Leveraging C#’s Type System for Robust Code Design
Type driven development was first coined as a term in the title of a book regarding Idris’ powerful and unique type system, however, it has begun being used more extensively in recent years to refer to the process of maximizing the usage of the compiler and type system and creating more accurate and expressive types to better encapsulate invariants and logic. The type system in C# is not as powerful as something like Rust, which allows for additional features such as type aliasing
or union types
, nor something like Idris, where types can be passed into functions, and new types returned, however, it is still very powerful and is often not leaned on enough by developers.

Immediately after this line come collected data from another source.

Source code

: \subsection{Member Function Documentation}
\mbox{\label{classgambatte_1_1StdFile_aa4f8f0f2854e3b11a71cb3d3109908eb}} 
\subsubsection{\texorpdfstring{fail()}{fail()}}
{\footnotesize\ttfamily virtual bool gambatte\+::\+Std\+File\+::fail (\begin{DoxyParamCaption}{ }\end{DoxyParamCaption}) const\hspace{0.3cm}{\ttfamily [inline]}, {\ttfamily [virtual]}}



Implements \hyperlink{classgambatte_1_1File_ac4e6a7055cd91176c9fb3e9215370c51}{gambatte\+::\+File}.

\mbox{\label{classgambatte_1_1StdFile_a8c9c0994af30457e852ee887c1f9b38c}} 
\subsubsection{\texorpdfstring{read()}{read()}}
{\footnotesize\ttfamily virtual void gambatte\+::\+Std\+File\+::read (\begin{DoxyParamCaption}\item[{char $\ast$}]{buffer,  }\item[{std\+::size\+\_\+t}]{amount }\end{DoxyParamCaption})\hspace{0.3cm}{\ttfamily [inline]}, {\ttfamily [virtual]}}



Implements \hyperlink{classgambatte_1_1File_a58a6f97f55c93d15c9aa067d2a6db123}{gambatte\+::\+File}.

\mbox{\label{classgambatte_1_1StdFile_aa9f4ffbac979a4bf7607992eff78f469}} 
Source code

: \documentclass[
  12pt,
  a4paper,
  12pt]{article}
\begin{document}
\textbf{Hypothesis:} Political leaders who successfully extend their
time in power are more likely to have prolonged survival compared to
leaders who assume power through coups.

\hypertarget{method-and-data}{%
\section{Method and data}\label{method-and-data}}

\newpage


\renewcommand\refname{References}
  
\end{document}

This blog post aims to share some tips on better-utilizing C#’s type system and bringing it to the forefront of your development experience so that you can use it to eliminate certain classes of errors and problems at compile-time. First, let’s start with a primer and try to reframe how we think of types in general!
What Are Types?
A type constrains a variable to a certain set of possible values: For example, in C#, an int
is a variable that can be, at any time, a singular integral value within the range of -2,147,483,648
to 2,147,483,647
. Compare this to a boolean
, which can only be one of two values, true
or false
. A big part of type driven development is ensuring that, when defining variables, you use a type that most accurately constrains the set of possible states that the variable can exist in.
Product Types
When thinking of a type as a certain set of all possible states that the variable can exist in, then you can start to think of classes and interfaces differently. For example, consider the following record:
public record Person(string Name, int Age);
We can consider a person a product of a string
and an int
, meaning it is a product type
, which is analogous to the Cartesian product in set theory, in that the total number of possible states is the product of the number of possible states of its parts: The number of possible states that person
can exist within is A x B
, where A
is the number of all possible states of string
, and B
is the number of all possible states of int
.
Sum Types
Less prevalent within C# are sum types
, which are types that can hold a value that can be one of several different types. In most languages, this would be a union type
, however, the closest thing we have to replicate this within C# is an interface:
public interface IShape {};
public record Circle(int Radius) : IShape;
public record Rectangle(int Width, int Height) : IShape;
We can think of sum types
as analogous to the union of sets in set theory, in that the total number of possible states is the sum of the number of possible states of each of its parts: The number of possible states that IShape
can exist within is A + B
, where A
is the number of possible states Circle
and B
is the number of possible states of Rectangle
. This is why, for instance, we can and should switch
on an instance of an interface, to ensure we handle all possible instances
that it might be at any given time:
IShape shape = new Circle(32);
string shapeType = shape switch {
Circle c => $"Circle with radius {c.Radius}",
Rectangle r => $"Rectangle with dimensions {r.Width}x{r.Height}",
_ => "Unknown shape"
};
Invalid States Should Be Unrepresentable
Okay, now that was a lot to unpack, so let’s take our new-found perception of types and find a way to apply it to day-to-day programming! If we begin to think of types as the possible range of states that a variable can exist in, then we can start to better model our domain objects to use types that better represent the range of possible states that it should exist in. For example, let’s take the following record:
public record User(string Id, string Username, string Email);
The User
type is a product type
of three strings, however, this is not an accurate representation of the User
type. Let’s focus on the Email
field: A string
is not the right type to represent the Email
field, as an email is not representable by any possible string. Rather, it is accurately represented by a certain subset of strings where at least one @
symbol must be present. To represent that in a record, we would have to do the following:
public readonly record struct Email
{
public readonly string Value;
public Email(string email)
{
if (!email.Contains('@'))
{
throw new Exception();
}
Value = email
}
}
Now, functions that deal with the Email
type can be sure that the email will always be formatted correctly, and furthermore, a User
cannot be constructed without a valid Email
.
public record User(string Id, string Username, Email Email);
This allows a great deal of safety at compile time and gives us certainty that operations on the Email
type regarding the @
symbol within it can be performed safely as a concrete class instance cannot exist without it.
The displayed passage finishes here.